=== Section Start ===

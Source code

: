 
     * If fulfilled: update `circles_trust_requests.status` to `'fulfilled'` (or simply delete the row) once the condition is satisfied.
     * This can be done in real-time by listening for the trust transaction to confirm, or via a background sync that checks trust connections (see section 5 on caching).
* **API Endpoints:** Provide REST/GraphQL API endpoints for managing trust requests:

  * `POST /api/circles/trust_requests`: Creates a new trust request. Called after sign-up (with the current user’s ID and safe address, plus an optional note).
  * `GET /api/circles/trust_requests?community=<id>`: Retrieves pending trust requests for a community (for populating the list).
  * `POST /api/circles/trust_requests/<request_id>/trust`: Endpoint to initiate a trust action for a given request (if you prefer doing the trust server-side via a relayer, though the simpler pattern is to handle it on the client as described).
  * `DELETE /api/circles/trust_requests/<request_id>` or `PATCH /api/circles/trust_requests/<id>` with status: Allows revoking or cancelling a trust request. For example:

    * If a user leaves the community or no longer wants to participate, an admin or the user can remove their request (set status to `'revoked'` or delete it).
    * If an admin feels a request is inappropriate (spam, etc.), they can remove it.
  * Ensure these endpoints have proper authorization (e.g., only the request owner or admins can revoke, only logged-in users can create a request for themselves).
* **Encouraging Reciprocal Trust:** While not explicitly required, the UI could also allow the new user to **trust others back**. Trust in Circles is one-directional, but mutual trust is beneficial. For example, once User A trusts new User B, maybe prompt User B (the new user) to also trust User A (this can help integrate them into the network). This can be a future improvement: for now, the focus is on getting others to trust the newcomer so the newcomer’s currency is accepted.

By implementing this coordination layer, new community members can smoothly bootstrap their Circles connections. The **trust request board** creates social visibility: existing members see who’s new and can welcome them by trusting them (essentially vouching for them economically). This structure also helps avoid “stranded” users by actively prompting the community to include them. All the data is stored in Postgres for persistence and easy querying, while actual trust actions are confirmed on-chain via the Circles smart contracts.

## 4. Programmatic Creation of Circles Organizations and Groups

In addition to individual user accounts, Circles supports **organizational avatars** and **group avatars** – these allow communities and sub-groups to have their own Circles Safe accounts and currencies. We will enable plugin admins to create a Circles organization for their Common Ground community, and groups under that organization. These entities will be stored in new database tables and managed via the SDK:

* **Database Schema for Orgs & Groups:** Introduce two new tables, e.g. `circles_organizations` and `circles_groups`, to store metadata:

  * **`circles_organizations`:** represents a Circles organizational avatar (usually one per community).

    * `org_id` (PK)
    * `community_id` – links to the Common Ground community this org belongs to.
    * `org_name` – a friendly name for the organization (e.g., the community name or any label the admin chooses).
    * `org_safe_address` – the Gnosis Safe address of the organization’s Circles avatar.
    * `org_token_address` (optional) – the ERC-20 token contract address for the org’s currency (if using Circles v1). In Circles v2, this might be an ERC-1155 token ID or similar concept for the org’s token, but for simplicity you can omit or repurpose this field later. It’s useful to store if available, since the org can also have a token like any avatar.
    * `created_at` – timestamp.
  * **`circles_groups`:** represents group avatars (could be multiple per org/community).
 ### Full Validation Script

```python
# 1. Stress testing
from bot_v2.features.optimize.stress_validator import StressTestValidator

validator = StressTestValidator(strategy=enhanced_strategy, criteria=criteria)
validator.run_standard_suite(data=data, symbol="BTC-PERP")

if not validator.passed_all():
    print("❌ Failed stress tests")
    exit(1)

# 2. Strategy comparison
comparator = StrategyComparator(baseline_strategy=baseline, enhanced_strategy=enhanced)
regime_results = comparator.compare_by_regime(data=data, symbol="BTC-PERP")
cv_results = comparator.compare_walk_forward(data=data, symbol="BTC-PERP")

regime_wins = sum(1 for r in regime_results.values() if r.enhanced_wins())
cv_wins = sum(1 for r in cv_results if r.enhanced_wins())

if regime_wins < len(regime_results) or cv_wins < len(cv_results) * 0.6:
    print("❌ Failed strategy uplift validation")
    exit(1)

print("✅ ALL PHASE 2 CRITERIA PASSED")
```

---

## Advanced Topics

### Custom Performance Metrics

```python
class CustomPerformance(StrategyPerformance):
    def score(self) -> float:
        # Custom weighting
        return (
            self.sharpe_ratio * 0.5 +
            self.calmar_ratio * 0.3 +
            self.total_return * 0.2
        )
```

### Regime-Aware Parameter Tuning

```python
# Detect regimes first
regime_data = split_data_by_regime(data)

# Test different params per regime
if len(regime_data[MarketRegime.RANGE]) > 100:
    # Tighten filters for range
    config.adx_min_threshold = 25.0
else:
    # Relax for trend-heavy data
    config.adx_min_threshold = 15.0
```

=== Section End ===

Your objective: Count up the lines in the material above that contain the string "stored", then state that figure alone.

Exercise result: 2